Activity Held in West Texas and New Mexico, April 2-9
Each year, ExxonMobil organizes a field trip for some of the graduating undergraduate, master’s and Ph.D. students that they have interviewed for jobs during the previous fall interview period. The trip is taught by the company’s top experts and exposes the students to modern methods of petroleum exploration.
Sabrina Martinez, a senior, undergraduate geology student from the University of Houston’s Department of Earth and Atmospheric Sciences, was one of 26 undergraduate students who participated in the camp in April 2016. The other 25 students selected for the course area were undergraduate geology majors attending the University of Arizona, the University of Texas at Austin, the University of Wisconsin and the University of Oregon.
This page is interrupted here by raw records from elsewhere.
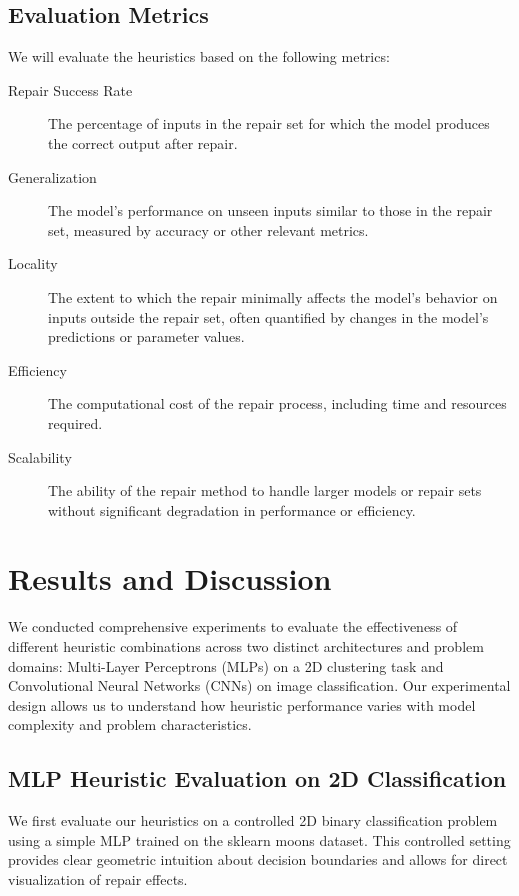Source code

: \documentclass{article}
\begin{document}
\subsection{Evaluation Metrics}
We will evaluate the heuristics based on the following metrics:
\begin{description}
	\item[Repair Success Rate] The percentage of inputs in the repair set for which the model produces the correct output after repair.
	\item[Generalization] The model's performance on unseen inputs similar to those in the repair set, measured by accuracy or other relevant metrics.
	\item[Locality] The extent to which the repair minimally affects the model's behavior on inputs outside the repair set, often quantified by changes in the model's predictions or parameter values.
	\item[Efficiency] The computational cost of the repair process, including time and resources required.
	\item[Scalability] The ability of the repair method to handle larger models or repair sets without significant degradation in performance or efficiency.
\end{description}

\section{Results and Discussion}

We conducted comprehensive experiments to evaluate the effectiveness of different heuristic combinations across two distinct architectures and problem domains: Multi-Layer Perceptrons (MLPs) on a 2D clustering task and Convolutional Neural Networks (CNNs) on image classification. Our experimental design allows us to understand how heuristic performance varies with model complexity and problem characteristics.

\subsection{MLP Heuristic Evaluation on 2D Classification}

We first evaluate our heuristics on a controlled 2D binary classification problem using a simple MLP trained on the sklearn moons dataset. This controlled setting provides clear geometric intuition about decision boundaries and allows for direct visualization of repair effects.
\end{document}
The group of students and their ExxonMobil instructors spent one week visiting classic field localities in the Permian basin of west Texas and New Mexico where they learned about hydrocarbon play elements and how these elements are controlled by the principles of sequence stratigraphy. The group was divided into teams of four students who worked together in the field. Each team gave a group presentation on their interpretation of hydrocarbon play elements in the area at the end of the course.
Martinez is currently working on a senior research project using geomorphic indices to constrain tectonically active areas within the Caribbean island of Puerto Rico. She plans to graduate from UH in May 2017 and attend graduate school in fall 2017 to pursue research interests in structural geology and sedimentology.